┌────────

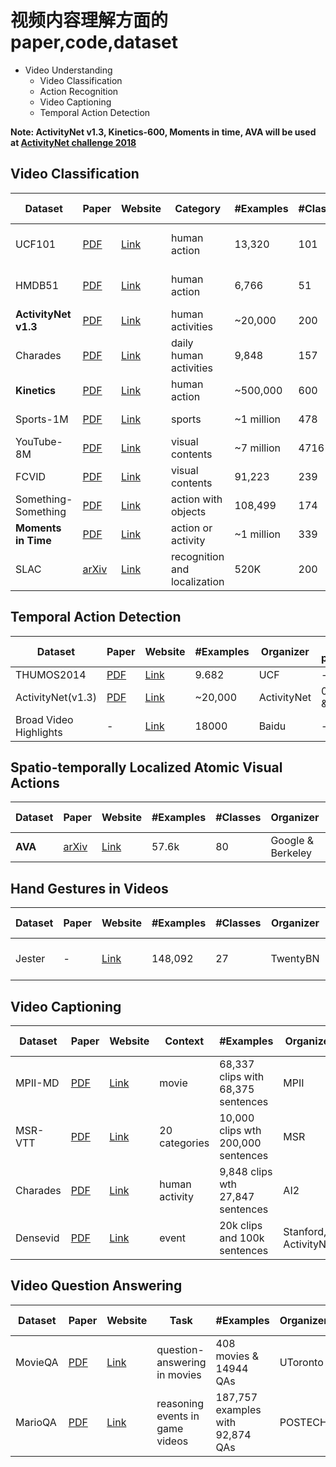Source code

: # 视频内容理解方面的paper,code,dataset

* Video Understanding
  * Video Classification
  * Action Recognition
  - Video Captioning
  - Temporal Action Detection

**Note: ActivityNet v1.3, Kinetics-600, Moments in time, AVA will be used at [ActivityNet challenge 2018](http://activity-net.org/challenges/2018/)**

## Video Classification
Dataset | Paper | Website | Category | #Examples |#Classes | Duration | Organizer | SOTA performance
--------|-------|---------|----------|-----------|---------|----------|-----------|-----------------
UCF101  | [PDF][p1] | [Link][l1] | human action | 13,320 | 101 | <10s | UCF | 98% (DeepMind I3D)
HMDB51  | [PDF][p2] | [Link][l2] | human action | 6,766 | 51 | <10s | Brown | 80.7% (DeepMind I3D)
**ActivityNet v1.3**| [PDF][p8] | [Link][l8] | human activities | ~20,000 | 200 | - | ActivityNet | 8.83% err (iBUG)
Charades | [PDF][p4] | [Link][l4] | daily human activities | 9,848 | 157 | - | AI2 | 0.3441 mAP (DeepMind I3D)
**Kinetics** | [PDF][p3] | [Link][l3] | human action | ~500,000 | 600 |  10s  | DeepMind  | -
Sports-1M | [PDF][p5] | [Link][l5] | sports | ~1 million | 478 | 5m36s | Google & Stanford | -
YouTube-8M | [PDF][p6] | [Link][l6] | visual contents | ~7 million | 4716 | 120-500s | Google Cloud | 85% GAP (WILLOW)
FCVID | [PDF][p9] | [Link][l9] | visual contents |  91,223 | 239 | 100s+ | Fudan-Columbia | - 
Something-Something | [PDF][p10] | [Link][l10] | action with objects |  108,499 | 174 | ~4s | TwentyBN | - 
**Moments in Time** | [PDF][p7] | [Link][l7] | action or activity | ~1 million | 339 | 3s | MIT-IBM Watson | -
SLAC | [arXiv][p11] | [Link][l11] | recognition and localization | 520K | 200 | ~30.6s | MIT and Facebook | - 

## Temporal Action Detection
Dataset | Paper | Website | #Examples | Organizer | SOTA performance
--------|-------|---------|-----------|-----------|-----------------
THUMOS2014 | [PDF][t1] | [Link][d1] | 9.682 | UCF| -
ActivityNet(v1.3) | [PDF][p8] | [Link][l8] | ~20,000 | ActivityNet| 0.344(SJTU & Columbia )
Broad Video Highlights | - | [Link][d2] | 18000 | Baidu | -

## Spatio-temporally Localized Atomic Visual Actions
Dataset | Paper | Website | #Examples |  #Classes | Organizer | SOTA performance
--------|-------|---------|-----------|-----------|-----------|-----------------
**AVA** | [arXiv][s1] | [Link][t1] | 57.6k | 80 | Google & Berkeley| -

## Hand Gestures in Videos
Dataset | Paper | Website | #Examples |  #Classes | Organizer | SOTA performance
--------|-------|---------|-----------|-----------|-----------|-----------------
Jester | - | [Link][h1]  |  148,092  | 27 | TwentyBN | 95.34%(Ke Yang, NUDT_PDL)

## Video Captioning 
Dataset | Paper | Website | Context | #Examples | Organizer | SOTA performance
--------|-------|---------|----------|-----------|-----------|-----------------
MPII-MD |[PDF][v2]| [Link][c2] | movie | 68,337 clips with 68,375 sentences| MPII | -
MSR-VTT |[PDF][v1]| [Link][c1] | 20 categories| 10,000 clips wth 200,000 sentences| MSR | -
Charades |[PDF][p4]| [Link][l4] | human activity| 9,848 clips wth 27,847 sentences| AI2 | -
Densevid |[PDF][v3]| [Link][c3] | event | 20k clips and 100k sentences | Stanford, ActivityNet | -

## Video Question Answering 
Dataset | Paper | Website | Task | #Examples | Organizer | SOTA performance
--------|-------|---------|----------|-----------|-----------|-----------------
MovieQA |[PDF][q1]| [Link][a1] | question-answering in movies | 408 movies & 14944 QAs| UToronto | -
MarioQA |[PDF][q2]| [Link][a2] | reasoning events in game videos | 187,757 examples with 92,874 QAs| POSTECH | -


[p1]: http://crcv.ucf.edu/papers/UCF101_CRCV-TR-12-01.pdf
[l1]: http://crcv.ucf.edu/data/UCF101.php
[P2]: http://cbcl.mit.edu/publications/ps/Kuehne_etal_iccv11.pdf
[L2]: http://serre-lab.clps.brown.edu/resource/hmdb-a-large-human-motion-database/
[p3]: https://arxiv.org/abs/1705.06950
[l3]: https://deepmind.com/research/open-source/open-source-datasets/kinetics/
[p4]: https://link.springer.com/chapter/10.1007/978-3-319-46448-0_31
[l4]: http://allenai.org/plato/charades/
[p5]: http://cs.stanford.edu/people/karpathy/deepvideo/deepvideo_cvpr2014.pdf
[l5]: http://cs.stanford.edu/people/karpathy/deepvideo/
[p6]: https://arxiv.org/abs/1609.08675
[l6]: https://research.google.com/youtube8m/
[p7]: http://moments.csail.mit.edu/data/moments_paper.pdf
[l7]: http://moments.csail.mit.edu/
[p8]: https://www.cv-foundation.org/openaccess/content_cvpr_2015/papers/Heilbron_ActivityNet_A_Large-Scale_2015_CVPR_paper.pdf
[l8]: http://activity-net.org/index.html
[p9]: https://arxiv.org/abs/1502.07209
[l9]: http://bigvid.fudan.edu.cn/FCVID/
[p10]: https://arxiv.org/abs/1706.04261
[l10]: https://www.twentybn.com/datasets/something-something
[p11]: https://arxiv.org/abs/1712.09374
[l11]: http://slac.csail.mit.edu/ 

[t1]: http://crcv.ucf.edu/papers/UCF101_CRCV-TR-12-01.pdf
[d1]: http://crcv.ucf.edu/THUMOS14/download.html
[d2]: http://ai.baidu.com/broad/introduction?dataset=video

[h1]: https://www.twentybn.com/datasets/jester

[s1]: https://arxiv.org/abs/1705.08421
[t1]: https://research.google.com/ava/index.html

[v1]: https://www.microsoft.com/en-us/research/wp-content/uploads/2016/06/cvpr16.msr-vtt.tmei_-1.pdf
[c1]: http://ms-multimedia-challenge.com/2017/
[v2]: https://www.cv-foundation.org/openaccess/content_cvpr_2015/papers/Rohrbach_A_Dataset_for_2015_CVPR_paper.pdf
[c2]: https://www.mpi-inf.mpg.de/departments/computer-vision-and-multimodal-computing/research/vision-and-language/mpii-movie-description-dataset/
[v3]: https://arxiv.org/abs/1705.00754
[c3]: https://cs.stanford.edu/people/ranjaykrishna/densevid/

[q1]: http://movieqa.cs.toronto.edu/static/files/CVPR2016_MovieQA.pdf
[a1]: http://movieqa.cs.toronto.edu/home/
[q2]: https://arxiv.org/abs/1612.01669
[a2]: http://cvlab.postech.ac.kr/research/MarioQA/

└────────

— Problem details —
Could you state how many lines of the entries contain the word "Organizer"? Only the number is wanted.

— Task answer —
6